We suggest that one potentially effective way of promoting success for teachers engaged in classroom inquiry is to involve them in structured projects that focus on children's thought processes in specific academic disciplines. Such projects can develop the critical reflection that will serve teachers well throughout their careers and provide a platform on which they may base later, more extensive efforts at teacher research. At the same time, this kind of project has the capacity for increasing familiarity with children's discipline-specific thinking--as noted earlier, a critical component of initial preparation programs--but within a context that honors these teachers' nascent professionalism, including their developing commitment to the inquiry process. In addition, when these projects occur within university courses that emphasize discipline-specific teaching methods, they can provide students the chance to reflect in a collaborative setting of fellow researchers and to link their findings to the broader community of scholarship--both of which are important components of meaningful action research (Wells, 1993). In this article, we reflect on our own experience with one such effort, in an attempt to illustrate some of the potential benefits of engaging beginning teachers in structured inquiry into children's thinking in a single academic field.

METHOD

To explore this issue, we conducted two separate case studies. One of these took part in Northern Ireland, the other in a large Midwestern city in the United States. The studies shared a concern with developing beginning teachers' understanding of children's thinking in history/social studies, however some differences in methodology were necessitated by the unique characteristics of the two settings (including differences in school curriculum, instructors' teaching styles, extent of participants' previous experiences, and participants' additional responsibilities). In addition, the Northern Ireland study served as a pilot for work in the United States, so the scale and design of the two studies differed somewhat. Both, however, were guided by the same basic questions:

* How will a structured inquiry project affect beginning teachers' ideas about children's cognition in history and social studies?

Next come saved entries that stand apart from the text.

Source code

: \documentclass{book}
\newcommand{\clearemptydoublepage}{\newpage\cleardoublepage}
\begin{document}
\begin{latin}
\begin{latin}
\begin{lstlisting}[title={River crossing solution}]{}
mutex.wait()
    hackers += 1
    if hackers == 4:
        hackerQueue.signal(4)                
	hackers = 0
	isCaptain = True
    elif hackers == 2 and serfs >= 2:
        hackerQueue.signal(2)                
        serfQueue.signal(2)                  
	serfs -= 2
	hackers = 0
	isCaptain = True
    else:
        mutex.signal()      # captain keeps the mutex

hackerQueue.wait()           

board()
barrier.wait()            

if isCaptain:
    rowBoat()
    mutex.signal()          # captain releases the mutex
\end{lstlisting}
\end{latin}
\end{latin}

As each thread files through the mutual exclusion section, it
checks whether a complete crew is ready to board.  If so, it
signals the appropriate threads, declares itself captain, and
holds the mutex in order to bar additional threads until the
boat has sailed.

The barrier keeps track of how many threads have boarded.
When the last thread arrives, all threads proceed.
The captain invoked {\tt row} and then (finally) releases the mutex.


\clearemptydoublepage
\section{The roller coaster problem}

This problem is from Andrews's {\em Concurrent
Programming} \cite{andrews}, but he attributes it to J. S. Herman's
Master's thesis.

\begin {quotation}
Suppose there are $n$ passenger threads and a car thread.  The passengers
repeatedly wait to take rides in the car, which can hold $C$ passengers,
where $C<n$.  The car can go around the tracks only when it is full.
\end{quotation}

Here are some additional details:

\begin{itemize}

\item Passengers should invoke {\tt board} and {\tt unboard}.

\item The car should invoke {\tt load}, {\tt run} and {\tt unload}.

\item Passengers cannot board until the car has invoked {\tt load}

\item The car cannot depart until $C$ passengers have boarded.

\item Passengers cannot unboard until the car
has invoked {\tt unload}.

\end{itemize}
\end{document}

* How will beginning teachers themselves evaluate the usefulness of such a project?

Setting, Participants, and Sampling Procedures

We conducted this study with two sets of beginning teachers, one group in Northern Ireland and one in the United States. Those in Northern Ireland were enrolled in a specialist "Curriculum Studies: History" course as part of the 4th and final year of a B.A. program in Primary Education at one of the province's two major state-supported institutions of teacher training. In the 1st year of their program, students participated in a course that provided an introduction to history teaching. The emphasis of that course was to establish classroom history as a form of inquiry. This was followed in the 2nd year by a course concentrating on the key ideas of change through time, causation, evidence, and differing interpretations as foundations on which to build history lessons. The 4th-year course built on previous provision to give students an in-depth understanding of the teaching and learning associated with the history curriculum in Northern Ireland. This prepared teachers, in the short term, for an 8-week teaching experience and, in the longer term, to assume responsibility for a post as history coordinator in a school. (History and geography are taught as distinct subjects in primary schools in Northern Ireland, as in the rest of the United Kingdom; there is no integrated "social studies" of the kind that exists in the United States.)

The U.S. portion of the study took place as part of a graduate social studies methods course (the second on the topic) for beginning teachers at a large Midwestern university. Teachers were in the final year of a 5-year elementary teacher education program (or, for some, the 2nd year of a postbaccalaureate program), in which they worked as interns for a full year in professional development schools and took university courses in the evenings. Some were compensated "teachers of record," with complete responsibility for their classrooms for one half of each day, whereas others worked under mentor teachers who gradually …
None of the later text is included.